Of the entries below, restate word for word only the section that runs from the line with "concordar com todas" to the line with "diretrizes para realizar", counting both ends.
[WORKING DATA Boundary: Start]
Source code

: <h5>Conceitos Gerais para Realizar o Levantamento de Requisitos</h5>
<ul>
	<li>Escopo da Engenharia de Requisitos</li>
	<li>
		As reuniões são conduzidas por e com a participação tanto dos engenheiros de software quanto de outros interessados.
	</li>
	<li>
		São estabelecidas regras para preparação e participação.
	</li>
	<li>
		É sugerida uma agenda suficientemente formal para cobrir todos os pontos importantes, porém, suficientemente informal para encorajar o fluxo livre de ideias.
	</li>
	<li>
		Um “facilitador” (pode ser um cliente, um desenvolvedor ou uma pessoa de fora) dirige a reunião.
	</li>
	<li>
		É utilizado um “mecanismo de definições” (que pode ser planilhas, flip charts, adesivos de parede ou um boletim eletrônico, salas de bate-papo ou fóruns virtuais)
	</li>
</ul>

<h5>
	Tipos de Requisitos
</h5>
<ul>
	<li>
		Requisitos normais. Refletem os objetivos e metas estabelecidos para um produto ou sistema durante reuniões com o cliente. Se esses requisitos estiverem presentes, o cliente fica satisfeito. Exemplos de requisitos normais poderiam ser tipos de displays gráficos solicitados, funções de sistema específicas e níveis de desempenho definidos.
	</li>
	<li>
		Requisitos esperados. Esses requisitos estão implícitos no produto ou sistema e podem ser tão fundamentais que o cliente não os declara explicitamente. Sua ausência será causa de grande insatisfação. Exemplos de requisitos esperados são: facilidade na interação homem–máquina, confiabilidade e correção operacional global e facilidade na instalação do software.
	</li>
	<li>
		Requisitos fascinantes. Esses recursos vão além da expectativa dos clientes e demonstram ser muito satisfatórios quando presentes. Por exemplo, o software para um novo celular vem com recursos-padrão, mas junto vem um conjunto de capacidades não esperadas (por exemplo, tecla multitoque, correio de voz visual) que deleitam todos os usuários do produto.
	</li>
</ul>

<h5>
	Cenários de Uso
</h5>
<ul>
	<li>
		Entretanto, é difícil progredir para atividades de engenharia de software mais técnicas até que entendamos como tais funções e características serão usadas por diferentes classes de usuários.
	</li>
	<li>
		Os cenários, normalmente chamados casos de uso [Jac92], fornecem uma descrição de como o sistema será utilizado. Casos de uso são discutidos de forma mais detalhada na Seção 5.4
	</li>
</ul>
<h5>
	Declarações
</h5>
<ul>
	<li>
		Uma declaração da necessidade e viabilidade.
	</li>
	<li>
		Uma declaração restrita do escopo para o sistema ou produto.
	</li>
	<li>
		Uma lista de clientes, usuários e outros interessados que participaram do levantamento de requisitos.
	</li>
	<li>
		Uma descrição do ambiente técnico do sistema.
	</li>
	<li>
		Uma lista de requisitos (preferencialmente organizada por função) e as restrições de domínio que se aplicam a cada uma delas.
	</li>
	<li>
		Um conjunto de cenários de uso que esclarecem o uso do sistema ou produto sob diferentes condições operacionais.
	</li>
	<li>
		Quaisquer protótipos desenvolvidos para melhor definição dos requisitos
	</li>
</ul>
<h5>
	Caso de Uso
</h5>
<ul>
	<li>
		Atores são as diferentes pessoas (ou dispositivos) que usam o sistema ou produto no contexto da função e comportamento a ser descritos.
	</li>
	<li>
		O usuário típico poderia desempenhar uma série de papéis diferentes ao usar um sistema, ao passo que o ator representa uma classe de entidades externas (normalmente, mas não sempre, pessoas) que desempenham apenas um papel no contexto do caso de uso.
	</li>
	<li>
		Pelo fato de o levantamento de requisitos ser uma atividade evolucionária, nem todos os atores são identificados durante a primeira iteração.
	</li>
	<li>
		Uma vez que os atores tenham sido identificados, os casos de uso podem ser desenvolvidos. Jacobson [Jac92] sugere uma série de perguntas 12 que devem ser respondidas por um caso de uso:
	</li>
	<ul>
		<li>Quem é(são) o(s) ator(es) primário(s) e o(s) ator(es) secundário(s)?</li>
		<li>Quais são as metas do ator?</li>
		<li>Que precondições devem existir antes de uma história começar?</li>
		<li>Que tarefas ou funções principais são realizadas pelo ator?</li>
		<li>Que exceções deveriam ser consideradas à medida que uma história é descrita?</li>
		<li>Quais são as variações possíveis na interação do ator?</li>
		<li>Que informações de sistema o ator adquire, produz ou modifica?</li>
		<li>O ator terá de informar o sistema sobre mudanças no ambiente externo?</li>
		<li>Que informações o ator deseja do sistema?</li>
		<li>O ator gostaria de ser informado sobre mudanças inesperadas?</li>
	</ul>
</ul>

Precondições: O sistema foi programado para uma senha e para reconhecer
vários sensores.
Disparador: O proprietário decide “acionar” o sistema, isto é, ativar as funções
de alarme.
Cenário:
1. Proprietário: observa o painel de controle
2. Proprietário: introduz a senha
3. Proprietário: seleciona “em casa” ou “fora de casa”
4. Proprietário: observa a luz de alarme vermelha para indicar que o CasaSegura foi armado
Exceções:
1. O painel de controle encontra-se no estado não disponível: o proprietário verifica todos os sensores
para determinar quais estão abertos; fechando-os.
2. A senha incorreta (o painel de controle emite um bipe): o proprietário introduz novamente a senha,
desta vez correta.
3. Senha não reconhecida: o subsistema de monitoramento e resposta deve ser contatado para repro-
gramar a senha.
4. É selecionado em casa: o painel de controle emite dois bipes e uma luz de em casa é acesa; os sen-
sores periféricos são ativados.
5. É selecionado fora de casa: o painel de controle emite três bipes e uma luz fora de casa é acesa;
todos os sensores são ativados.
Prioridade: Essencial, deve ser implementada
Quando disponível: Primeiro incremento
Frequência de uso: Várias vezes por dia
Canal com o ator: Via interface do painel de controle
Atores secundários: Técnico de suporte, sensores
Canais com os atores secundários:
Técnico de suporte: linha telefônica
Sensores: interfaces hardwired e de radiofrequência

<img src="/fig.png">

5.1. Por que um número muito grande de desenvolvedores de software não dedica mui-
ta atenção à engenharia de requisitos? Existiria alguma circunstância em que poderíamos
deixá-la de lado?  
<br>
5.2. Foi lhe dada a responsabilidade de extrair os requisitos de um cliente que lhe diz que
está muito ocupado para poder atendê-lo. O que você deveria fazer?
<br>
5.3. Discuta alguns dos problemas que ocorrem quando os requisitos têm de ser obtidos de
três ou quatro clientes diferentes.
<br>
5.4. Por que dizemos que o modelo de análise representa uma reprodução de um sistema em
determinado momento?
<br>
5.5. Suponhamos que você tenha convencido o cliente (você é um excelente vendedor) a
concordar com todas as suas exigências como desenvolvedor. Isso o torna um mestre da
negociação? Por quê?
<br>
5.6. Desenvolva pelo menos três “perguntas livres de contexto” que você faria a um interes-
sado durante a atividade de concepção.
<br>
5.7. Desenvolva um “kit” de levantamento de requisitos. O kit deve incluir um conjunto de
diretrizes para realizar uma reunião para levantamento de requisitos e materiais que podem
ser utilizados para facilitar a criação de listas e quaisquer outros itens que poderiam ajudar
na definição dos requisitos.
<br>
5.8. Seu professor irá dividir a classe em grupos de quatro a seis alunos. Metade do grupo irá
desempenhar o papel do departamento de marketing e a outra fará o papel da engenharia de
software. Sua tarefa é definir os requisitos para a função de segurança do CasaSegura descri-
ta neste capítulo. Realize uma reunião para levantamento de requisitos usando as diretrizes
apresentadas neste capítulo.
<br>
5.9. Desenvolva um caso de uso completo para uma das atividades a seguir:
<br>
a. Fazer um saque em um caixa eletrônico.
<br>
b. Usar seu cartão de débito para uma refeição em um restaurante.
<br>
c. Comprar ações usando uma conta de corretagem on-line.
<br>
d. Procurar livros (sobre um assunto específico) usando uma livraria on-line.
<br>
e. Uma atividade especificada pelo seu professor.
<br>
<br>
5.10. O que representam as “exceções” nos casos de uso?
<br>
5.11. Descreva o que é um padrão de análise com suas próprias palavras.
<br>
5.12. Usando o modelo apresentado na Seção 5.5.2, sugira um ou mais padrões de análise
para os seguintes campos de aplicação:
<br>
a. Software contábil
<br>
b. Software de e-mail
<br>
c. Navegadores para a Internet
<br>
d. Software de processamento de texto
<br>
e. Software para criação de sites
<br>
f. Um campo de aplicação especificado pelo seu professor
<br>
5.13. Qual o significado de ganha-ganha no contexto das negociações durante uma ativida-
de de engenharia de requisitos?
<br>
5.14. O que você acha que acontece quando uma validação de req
[WORKING DATA Boundary: End]
- [YOUR RESPONSE]
concordar com todas as suas exigências como desenvolvedor. Isso o torna um mestre da
negociação? Por quê?
<br>
5.6. Desenvolva pelo menos três “perguntas livres de contexto” que você faria a um interes-
sado durante a atividade de concepção.
<br>
5.7. Desenvolva um “kit” de levantamento de requisitos. O kit deve incluir um conjunto de
diretrizes para realizar uma reunião para levantamento de requisitos e materiais que podem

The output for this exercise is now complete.